3.2 Demonstration app

Here’s the link to the now-familar aggregator app.

In Observable, there is not a clear distiction between an input and an output. I find it helpful to think of everything in Observable as a reactive varriable.

Figure 3.2: Reactivity diagram

As noted above, and as we’ll see in greater detail, we use the viewof interface often to display things to the screen, while keeping track of the value. This is such an important concept that I indicate which of the variables in the app use the viewof interface.

Figure 3.3: Legend

Observable does not require variables to be defined in any particular order. As a result, I have adapted a style (I’ve see others do it, too) where a notebook has three sections:

Showcase: mostly graphical and/or interactive, aimed at a general audience.
Workshop: contains supporting code and explanations, aimed at a more-technical audience.
Appendix: import objects and offer functions for other notebooks to import.

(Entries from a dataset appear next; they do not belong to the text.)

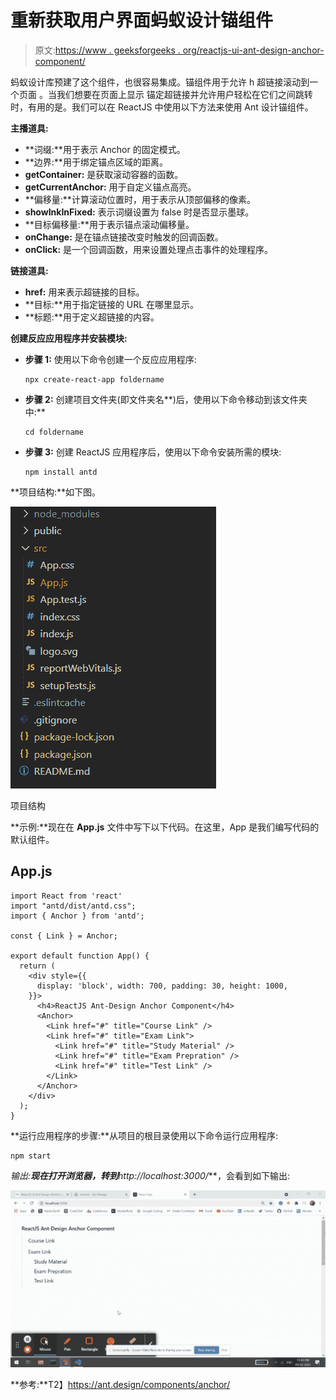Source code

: # 重新获取用户界面蚂蚁设计锚组件

> 原文:[https://www . geeksforgeeks . org/reactjs-ui-ant-design-anchor-component/](https://www.geeksforgeeks.org/reactjs-ui-ant-design-anchor-component/)

蚂蚁设计库预建了这个组件，也很容易集成。锚组件用于允许 h 超链接滚动到一个页面 。当我们想要在页面上显示 锚定超链接并允许用户轻松在它们之间跳转时，有用的是。我们可以在 ReactJS 中使用以下方法来使用 Ant 设计锚组件。

**主播道具:**

*   **词缀:**用于表示 Anchor 的固定模式。
*   **边界:**用于绑定锚点区域的距离。
*   **getContainer:** 是获取滚动容器的函数。
*   **getCurrentAnchor:** 用于自定义锚点高亮。
*   **偏移量:**计算滚动位置时，用于表示从顶部偏移的像素。
*   **showInkInFixed:** 表示词缀设置为 false 时是否显示墨球。
*   **目标偏移量:**用于表示锚点滚动偏移量。
*   **onChange:** 是在锚点链接改变时触发的回调函数。
*   **onClick:** 是一个回调函数，用来设置处理点击事件的处理程序。

**链接道具:**

*   **href:** 用来表示超链接的目标。
*   **目标:**用于指定链接的 URL 在哪里显示。
*   **标题:**用于定义超链接的内容。

**创建反应应用程序并安装模块:**

*   **步骤 1:** 使用以下命令创建一个反应应用程序:

    ```
    npx create-react-app foldername
    ```

*   **步骤 2:** 创建项目文件夹(即文件夹名**)后，使用以下命令移动到该文件夹中:**

    ```
    cd foldername
    ```

*   **步骤 3:** 创建 ReactJS 应用程序后，使用以下命令安装所需的模块:

    ```
    npm install antd
    ```

**项目结构:**如下图。

![](img/f04ae0d8b722a9fff0bd9bd138b29c23.png)

项目结构

**示例:**现在在 **App.js** 文件中写下以下代码。在这里，App 是我们编写代码的默认组件。

## App.js

```
import React from 'react'
import "antd/dist/antd.css";
import { Anchor } from 'antd';

const { Link } = Anchor;

export default function App() {
  return (
    <div style={{
      display: 'block', width: 700, padding: 30, height: 1000,
    }}>
      <h4>ReactJS Ant-Design Anchor Component</h4>
      <Anchor>
        <Link href="#" title="Course Link" />
        <Link href="#" title="Exam Link">
          <Link href="#" title="Study Material" />
          <Link href="#" title="Exam Prepration" />
          <Link href="#" title="Test Link" />
        </Link>
      </Anchor>
    </div>
  );
}
```

**运行应用程序的步骤:**从项目的根目录使用以下命令运行应用程序:

```
npm start
```

**输出:**现在打开浏览器，转到***http://localhost:3000/***，会看到如下输出:

![](img/1324867b6a3da05e1fb1f19dea5d4b2d.png)

**参考:**T2】https://ant.design/components/anchor/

In this chapter, we’ll go over this “backwards”.

3.2.1 Appendix

Here’s where wee import stuff into our notebook.

import { aq, op } from "@uwdata/arquero"

Here, we’re importing objects from another notebook, in this case, a notebook that features the arquero library.

Arquero contains functionality along the lines of dplyr and tidyr.

Also tidyjs does much the same thing - it’s a matter of preference which you use. Tidyjs is designed to be familiar to tidyverse users.

I use a lot of Vega-Lite; arquero is made by the same group. Also, arquero is designed to work with Apache Arrow.

3.2.2 Workshop

Our first step is to import our data into the notebook. One way to do that is to use a file attachment, one of the few times we interact with Observable not using a cell.

If we have the result of a multi-step process that we want to put into a variable, we can make put the code in some curly braces, then return the result:

inp = {
  const text = await FileAttachment("penguins.csv").text();
  const textRemoveNA = text.replaceAll(/,NA/gi, ",");

  return aq.fromCSV(textRemoveNA);
}

Here, we see that we import the text, then remove instances of "NA". This puts the text in a format that can be parsed by arquero.fromCSV(), which returns an arquero Table.

The notebook is designed such that we can bind inp to any arquero Table, not just penguins, and it should work equally well.

Next, we need a function to help us determine which columns can be used for grouping, and which for aggregation.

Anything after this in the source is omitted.